=== Section Start ===
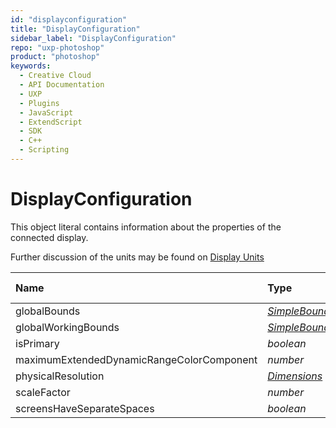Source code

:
 ```yaml
---
id: "displayconfiguration"
title: "DisplayConfiguration"
sidebar_label: "DisplayConfiguration"
repo: "uxp-photoshop"
product: "photoshop"
keywords:
  - Creative Cloud
  - API Documentation
  - UXP
  - Plugins
  - JavaScript
  - ExtendScript
  - SDK
  - C++
  - Scripting
---
```


# DisplayConfiguration

This object literal contains information about the properties of the connected display.

Further discussion of the units may be found on [Display Units](../../media/displayunits)

| Name | Type | Min Version |
| :------ | :------ | :------ |
| globalBounds | [*SimpleBounds*](/ps_reference/objects/returnobjects/simplebounds/) | 23.0 |
| globalWorkingBounds | [*SimpleBounds*](/ps_reference/objects/returnobjects/simplebounds/) | 23.0 |
| isPrimary | *boolean* | 23.0 |
| maximumExtendedDynamicRangeColorComponent | *number* | 26.5 |
| physicalResolution | [*Dimensions*](/ps_reference/objects/returnobjects/dimensions/) | 23.0 |
| scaleFactor | *number* | 23.0 |
| screensHaveSeparateSpaces | *boolean* | 26.3 |
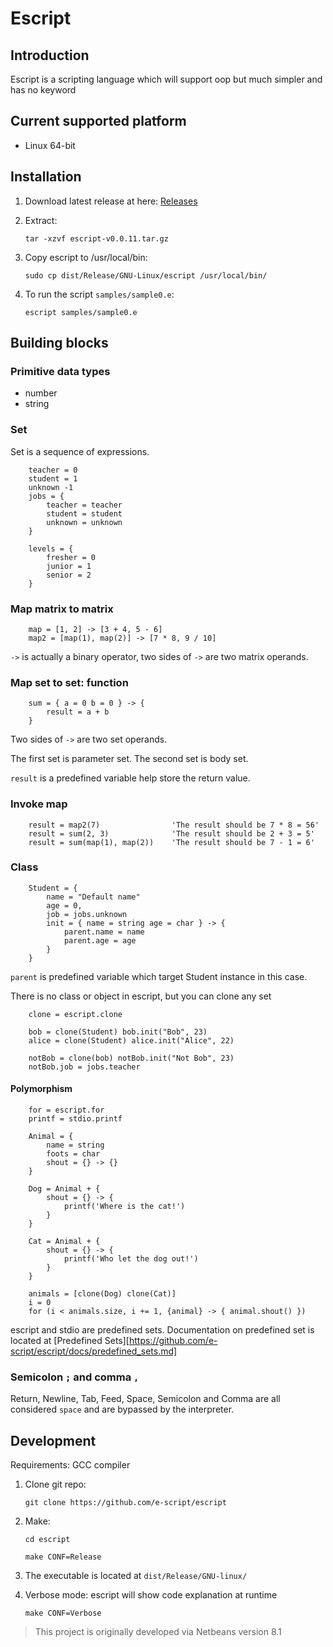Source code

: # Escript

## Introduction

Escript is a scripting language which will support oop but much simpler and has no keyword

## Current supported platform

- Linux 64-bit

## Installation

1. Download latest release at here: [Releases](https://github.com/e-script/escript/releases)
2. Extract:

   `tar -xzvf escript-v0.0.11.tar.gz`

3. Copy escript to /usr/local/bin:

   `sudo cp dist/Release/GNU-Linux/escript /usr/local/bin/`

4. To run the script `samples/sample0.e`:

   `escript samples/sample0.e`

## Building blocks

### Primitive data types

- number
- string

### Set

Set is a sequence of expressions.

```
    teacher = 0
    student = 1
    unknown -1
    jobs = {
        teacher = teacher
        student = student
        unknown = unknown
    }
```

```
    levels = {
        fresher = 0
        junior = 1
        senior = 2
    }
```

### Map matrix to matrix

```
    map = [1, 2] -> [3 + 4, 5 - 6]
    map2 = [map(1), map(2)] -> [7 * 8, 9 / 10]
```

`->` is actually a binary operator, two sides of `->` are two matrix operands.

### Map set to set: function

```
    sum = { a = 0 b = 0 } -> {
        result = a + b
    }
```

Two sides of `->` are two set operands.

The first set is parameter set. The second set is body set.

`result` is a predefined variable help store the return value.

### Invoke map

```
    result = map2(7)                'The result should be 7 * 8 = 56'
    result = sum(2, 3)              'The result should be 2 + 3 = 5'
    result = sum(map(1), map(2))    'The result should be 7 - 1 = 6'
```

### Class

```
    Student = {
        name = "Default name"
        age = 0,
        job = jobs.unknown
        init = { name = string age = char } -> {
            parent.name = name
            parent.age = age
        }
    }
```

`parent` is predefined variable which target Student instance in this case.

There is no class or object in escript, but you can clone any set

```
    clone = escript.clone

    bob = clone(Student) bob.init("Bob", 23)
    alice = clone(Student) alice.init("Alice", 22)

    notBob = clone(bob) notBob.init("Not Bob", 23)
    notBob.job = jobs.teacher
```

#### Polymorphism

```
    for = escript.for
    printf = stdio.printf

    Animal = {
        name = string
        foots = char
        shout = {} -> {}
    }

    Dog = Animal + {
        shout = {} -> {
            printf('Where is the cat!')
        }
    }

    Cat = Animal + {
        shout = {} -> {
            printf('Who let the dog out!')
        }
    }

    animals = [clone(Dog) clone(Cat)]
    i = 0
    for (i < animals.size, i += 1, {animal} -> { animal.shout() })
```

escript and stdio are predefined sets. Documentation on predefined set
is located at [Predefined Sets][https://github.com/e-script/escript/docs/predefined_sets.md]

### Semicolon `;` and comma `,`

Return, Newline, Tab, Feed, Space, Semicolon and Comma
are all considered `space` and are bypassed by the interpreter.

## Development

Requirements: GCC compiler

1. Clone git repo:

   `git clone https://github.com/e-script/escript`

2. Make:

   `cd escript`

   `make CONF=Release`

3. The executable is located at `dist/Release/GNU-linux/`

4. Verbose mode: escript will show code explanation at runtime

   `make CONF=Verbose`

> This project is originally developed via Netbeans version 8.1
=== Section End ===
REQUIRED WORK:
Each line from the start of the listing above through the line with "Further discussion of" is what to output, exactly as written and without pictures.

TASK ANSWER:
Source code

:
 ```yaml
---
id: "displayconfiguration"
title: "DisplayConfiguration"
sidebar_label: "DisplayConfiguration"
repo: "uxp-photoshop"
product: "photoshop"
keywords:
  - Creative Cloud
  - API Documentation
  - UXP
  - Plugins
  - JavaScript
  - ExtendScript
  - SDK
  - C++
  - Scripting
---
```


# DisplayConfiguration

This object literal contains information about the properties of the connected display.

Further discussion of the units may be found on [Display Units](../../media/displayunits)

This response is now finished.